The play for the ages, however, came with less than 20 seconds left in regulation and Boise State facing fourth-and-18 at midfield. Bronco coaches called a desperation hook-and-lateral play, in which quarterback Jared Zabransky threw 15 yards downfield to receiver Drisan James, who briefly held the ball as defenders converged then lateraled it to teammate Jerard Rabb. Rabb streaked 35 yards unchallenged before diving past a Sooner defender at the goal line for the score.
“It’s the best that play has ever worked,” Zabransky told The Idaho Statesman afterward. “I’ve never seen anything like that. The Doug Flutie pass. The Cal-Stanford play. It’s got to be up there.”
Caught up in the celebration, Boise State running back Ian Johnson found cheerleader girlfriend Chrissy Popadics on the field and asked her to marry him. The couple were wed July 28.
Kentucky fans were primed to celebrate a home-field upset of LSU as the Tigers found themselves at their own 26-yard line with two seconds left in the game. Feeling confident of stopping one last play, Kentucky players on the sideline doused coach Guy Morriss in Gatorade, and fans stormed the field under a fireworks display as LSU quarterback Marcus Randall heaved a pass downfield.
Randall’s pass floated into a gaggle of defenders and receivers, but wideout Devery Henderson, whose instincts told him to run past the group, found himself in the right place at the 20-yard line as the ball was tipped. Henderson grabbed the ball, avoided a diving tackler and ran for the winning score.

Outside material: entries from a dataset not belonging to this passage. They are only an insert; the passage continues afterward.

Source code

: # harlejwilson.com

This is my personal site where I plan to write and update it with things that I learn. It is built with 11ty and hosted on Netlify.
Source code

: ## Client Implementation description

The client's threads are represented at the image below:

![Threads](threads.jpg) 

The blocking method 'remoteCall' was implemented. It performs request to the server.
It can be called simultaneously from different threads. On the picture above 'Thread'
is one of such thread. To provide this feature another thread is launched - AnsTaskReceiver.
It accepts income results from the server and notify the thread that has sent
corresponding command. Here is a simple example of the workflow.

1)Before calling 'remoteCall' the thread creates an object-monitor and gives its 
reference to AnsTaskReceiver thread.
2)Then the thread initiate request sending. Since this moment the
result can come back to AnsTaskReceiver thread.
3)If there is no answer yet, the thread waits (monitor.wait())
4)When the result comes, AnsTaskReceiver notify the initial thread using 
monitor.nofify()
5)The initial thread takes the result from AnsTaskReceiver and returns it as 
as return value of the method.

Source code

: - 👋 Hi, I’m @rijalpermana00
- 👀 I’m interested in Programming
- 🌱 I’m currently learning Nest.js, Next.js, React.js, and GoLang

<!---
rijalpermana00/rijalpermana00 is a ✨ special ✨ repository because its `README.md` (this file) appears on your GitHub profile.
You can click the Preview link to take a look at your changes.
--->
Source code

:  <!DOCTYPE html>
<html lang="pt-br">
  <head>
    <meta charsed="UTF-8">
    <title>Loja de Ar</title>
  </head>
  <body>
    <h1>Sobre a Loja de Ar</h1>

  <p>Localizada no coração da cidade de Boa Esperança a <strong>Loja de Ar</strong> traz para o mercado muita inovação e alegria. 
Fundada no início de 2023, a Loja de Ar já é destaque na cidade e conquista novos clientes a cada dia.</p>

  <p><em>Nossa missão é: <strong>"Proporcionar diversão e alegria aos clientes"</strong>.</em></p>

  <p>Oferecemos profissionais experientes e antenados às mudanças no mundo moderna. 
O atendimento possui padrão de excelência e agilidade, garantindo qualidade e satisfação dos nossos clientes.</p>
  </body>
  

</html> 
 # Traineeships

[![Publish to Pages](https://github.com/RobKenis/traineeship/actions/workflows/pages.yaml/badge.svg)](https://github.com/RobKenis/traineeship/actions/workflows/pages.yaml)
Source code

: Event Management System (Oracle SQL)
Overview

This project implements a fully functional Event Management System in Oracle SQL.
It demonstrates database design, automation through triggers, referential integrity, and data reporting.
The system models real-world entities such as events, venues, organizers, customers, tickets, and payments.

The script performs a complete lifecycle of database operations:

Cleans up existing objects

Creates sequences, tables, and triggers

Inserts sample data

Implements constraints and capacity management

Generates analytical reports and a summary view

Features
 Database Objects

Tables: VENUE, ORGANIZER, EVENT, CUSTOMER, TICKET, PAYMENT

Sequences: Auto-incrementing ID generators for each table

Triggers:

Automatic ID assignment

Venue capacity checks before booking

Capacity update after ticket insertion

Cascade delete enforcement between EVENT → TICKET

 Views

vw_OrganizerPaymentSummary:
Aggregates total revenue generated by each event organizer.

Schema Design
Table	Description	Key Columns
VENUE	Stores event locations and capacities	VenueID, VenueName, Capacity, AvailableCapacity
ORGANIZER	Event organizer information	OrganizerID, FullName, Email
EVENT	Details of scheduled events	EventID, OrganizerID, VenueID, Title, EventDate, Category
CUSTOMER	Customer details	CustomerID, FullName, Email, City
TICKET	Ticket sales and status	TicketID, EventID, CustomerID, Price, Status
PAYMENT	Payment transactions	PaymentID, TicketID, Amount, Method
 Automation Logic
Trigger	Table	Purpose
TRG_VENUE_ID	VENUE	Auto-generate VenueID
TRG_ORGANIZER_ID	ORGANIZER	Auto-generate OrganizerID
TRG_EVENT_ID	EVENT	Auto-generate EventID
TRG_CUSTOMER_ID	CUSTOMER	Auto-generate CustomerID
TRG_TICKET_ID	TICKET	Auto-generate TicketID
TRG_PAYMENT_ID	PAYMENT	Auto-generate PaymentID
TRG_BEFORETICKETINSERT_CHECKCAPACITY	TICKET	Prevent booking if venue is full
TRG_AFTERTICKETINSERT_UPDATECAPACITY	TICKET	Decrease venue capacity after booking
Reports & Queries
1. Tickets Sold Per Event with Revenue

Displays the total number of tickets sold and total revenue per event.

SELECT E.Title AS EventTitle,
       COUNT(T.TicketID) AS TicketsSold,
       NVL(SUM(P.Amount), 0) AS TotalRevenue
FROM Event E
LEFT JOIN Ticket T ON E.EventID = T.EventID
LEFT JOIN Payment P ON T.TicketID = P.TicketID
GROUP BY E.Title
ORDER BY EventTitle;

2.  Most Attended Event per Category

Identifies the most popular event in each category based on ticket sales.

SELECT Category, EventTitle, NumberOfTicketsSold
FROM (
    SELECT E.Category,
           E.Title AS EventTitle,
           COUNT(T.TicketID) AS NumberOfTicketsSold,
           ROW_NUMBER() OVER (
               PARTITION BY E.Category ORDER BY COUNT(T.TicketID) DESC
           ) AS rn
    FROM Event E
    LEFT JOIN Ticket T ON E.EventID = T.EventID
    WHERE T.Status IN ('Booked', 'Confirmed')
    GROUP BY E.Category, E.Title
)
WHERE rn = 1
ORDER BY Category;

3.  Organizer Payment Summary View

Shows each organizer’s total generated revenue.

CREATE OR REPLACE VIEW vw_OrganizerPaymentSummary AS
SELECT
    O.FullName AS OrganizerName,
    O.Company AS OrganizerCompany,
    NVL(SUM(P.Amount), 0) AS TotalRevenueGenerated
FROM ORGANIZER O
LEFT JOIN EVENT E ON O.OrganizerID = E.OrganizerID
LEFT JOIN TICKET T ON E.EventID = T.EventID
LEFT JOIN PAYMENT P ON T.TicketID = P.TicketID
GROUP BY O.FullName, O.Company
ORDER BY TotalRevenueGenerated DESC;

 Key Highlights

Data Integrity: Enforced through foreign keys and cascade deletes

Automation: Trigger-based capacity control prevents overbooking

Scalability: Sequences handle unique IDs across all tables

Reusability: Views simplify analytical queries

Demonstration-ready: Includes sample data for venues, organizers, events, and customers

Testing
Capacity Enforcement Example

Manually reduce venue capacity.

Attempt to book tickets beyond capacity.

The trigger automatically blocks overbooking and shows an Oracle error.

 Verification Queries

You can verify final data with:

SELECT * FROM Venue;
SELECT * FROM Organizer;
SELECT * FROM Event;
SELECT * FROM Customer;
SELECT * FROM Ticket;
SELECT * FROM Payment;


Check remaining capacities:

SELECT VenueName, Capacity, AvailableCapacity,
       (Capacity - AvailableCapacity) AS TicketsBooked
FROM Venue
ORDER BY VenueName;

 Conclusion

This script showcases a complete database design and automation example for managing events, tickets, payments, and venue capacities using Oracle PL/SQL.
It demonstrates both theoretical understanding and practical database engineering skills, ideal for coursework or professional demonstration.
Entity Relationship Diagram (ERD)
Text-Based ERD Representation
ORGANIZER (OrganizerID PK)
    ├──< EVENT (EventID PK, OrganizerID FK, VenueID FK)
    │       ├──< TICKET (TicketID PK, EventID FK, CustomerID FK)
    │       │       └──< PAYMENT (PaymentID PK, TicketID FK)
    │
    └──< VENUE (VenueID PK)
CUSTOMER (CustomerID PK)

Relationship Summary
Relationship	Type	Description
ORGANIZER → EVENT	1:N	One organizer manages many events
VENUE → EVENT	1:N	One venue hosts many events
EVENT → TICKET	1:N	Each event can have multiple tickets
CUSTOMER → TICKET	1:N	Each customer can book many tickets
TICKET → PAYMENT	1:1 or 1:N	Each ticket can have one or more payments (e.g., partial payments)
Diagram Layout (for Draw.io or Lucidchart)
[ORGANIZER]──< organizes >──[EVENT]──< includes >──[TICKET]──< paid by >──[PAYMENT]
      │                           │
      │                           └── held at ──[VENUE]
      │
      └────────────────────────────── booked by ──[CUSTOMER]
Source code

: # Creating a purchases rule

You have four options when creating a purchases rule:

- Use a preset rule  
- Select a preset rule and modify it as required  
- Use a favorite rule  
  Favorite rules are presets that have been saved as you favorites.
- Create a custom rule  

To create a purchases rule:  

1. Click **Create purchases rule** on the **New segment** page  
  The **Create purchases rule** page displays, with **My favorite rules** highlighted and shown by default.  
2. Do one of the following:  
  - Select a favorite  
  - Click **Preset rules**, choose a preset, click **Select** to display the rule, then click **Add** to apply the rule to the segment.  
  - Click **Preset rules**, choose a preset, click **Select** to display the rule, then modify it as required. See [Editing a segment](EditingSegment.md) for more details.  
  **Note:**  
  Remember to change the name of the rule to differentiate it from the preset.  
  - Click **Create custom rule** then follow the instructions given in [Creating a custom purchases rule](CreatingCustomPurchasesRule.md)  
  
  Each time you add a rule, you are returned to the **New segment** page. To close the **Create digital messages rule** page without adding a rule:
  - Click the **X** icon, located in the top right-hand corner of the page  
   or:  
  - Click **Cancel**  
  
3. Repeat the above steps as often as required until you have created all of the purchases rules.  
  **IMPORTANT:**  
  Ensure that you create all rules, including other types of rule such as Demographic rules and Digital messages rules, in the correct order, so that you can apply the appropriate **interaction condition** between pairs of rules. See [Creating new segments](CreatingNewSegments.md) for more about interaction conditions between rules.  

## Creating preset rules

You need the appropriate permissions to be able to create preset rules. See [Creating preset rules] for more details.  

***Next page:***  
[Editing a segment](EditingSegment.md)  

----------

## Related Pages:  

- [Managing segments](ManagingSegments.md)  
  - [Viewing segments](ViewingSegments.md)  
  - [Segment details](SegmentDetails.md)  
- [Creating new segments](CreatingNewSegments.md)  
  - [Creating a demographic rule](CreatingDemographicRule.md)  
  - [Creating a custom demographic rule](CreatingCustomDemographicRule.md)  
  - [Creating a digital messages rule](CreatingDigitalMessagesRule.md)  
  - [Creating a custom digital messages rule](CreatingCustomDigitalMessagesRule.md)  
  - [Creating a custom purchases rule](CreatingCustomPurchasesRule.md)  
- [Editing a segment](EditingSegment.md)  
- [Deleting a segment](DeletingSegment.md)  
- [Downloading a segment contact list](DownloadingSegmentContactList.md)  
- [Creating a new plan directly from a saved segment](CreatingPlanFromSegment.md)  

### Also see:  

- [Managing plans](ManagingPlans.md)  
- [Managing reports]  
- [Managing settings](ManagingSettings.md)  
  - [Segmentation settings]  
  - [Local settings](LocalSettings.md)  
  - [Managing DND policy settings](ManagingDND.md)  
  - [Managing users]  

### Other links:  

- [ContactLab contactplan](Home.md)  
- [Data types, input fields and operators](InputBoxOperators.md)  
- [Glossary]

A couple of months later, as LSU prepared for its Cotton Bowl game against Texas, Tiger players recalled the moment for the Austin American-Statesman.
“It’s something people will always talk about,” running back Domanick Davis said. “We made history that day.”
Still, for all the heroics college football fans have enjoyed during the past quarter century, The Play remains the standard against which all other wild finishes are compared.
It’s four Cal players tossing the ball around to find Kevin Moen in position to ramble toward the end zone. It’s Moen skipping into the end zone through the Stanford band, ultimately flattening trombone player Gary Tyrell. It’s the confusion and then the officials’ ruling that set off Starkey’s 19-word football equivalent of the Gettysburg Address.
“I was a screaming lunatic,” Starkey recalled for the Santa Rosa (California) Press Democrat in 2002. “It took me a long time to realize why I was screaming. The crowd noise was so loud I couldn’t hear myself in the headset. There was clearly a point I reached a higher octave as the band came on the field. That’s when I went nuts. And now I’m stunned because they get to the end zone. I reach another level there. Then I yell, ‘Oh my God!’ ”
“Nobody knew exactly what happened; in the haze of The Play even I was not sure what had taken place,” Moen wrote 20 years later in his alma mater’s alumni publication, California magazine. “But everybody was running around hugging each other. It was the start of a celebration that would last a lifetime.”
That celebration almost surely will reach another peak later this fall, as California and Stanford tee up the ball December 1 during The Play’s 25th anniversary season.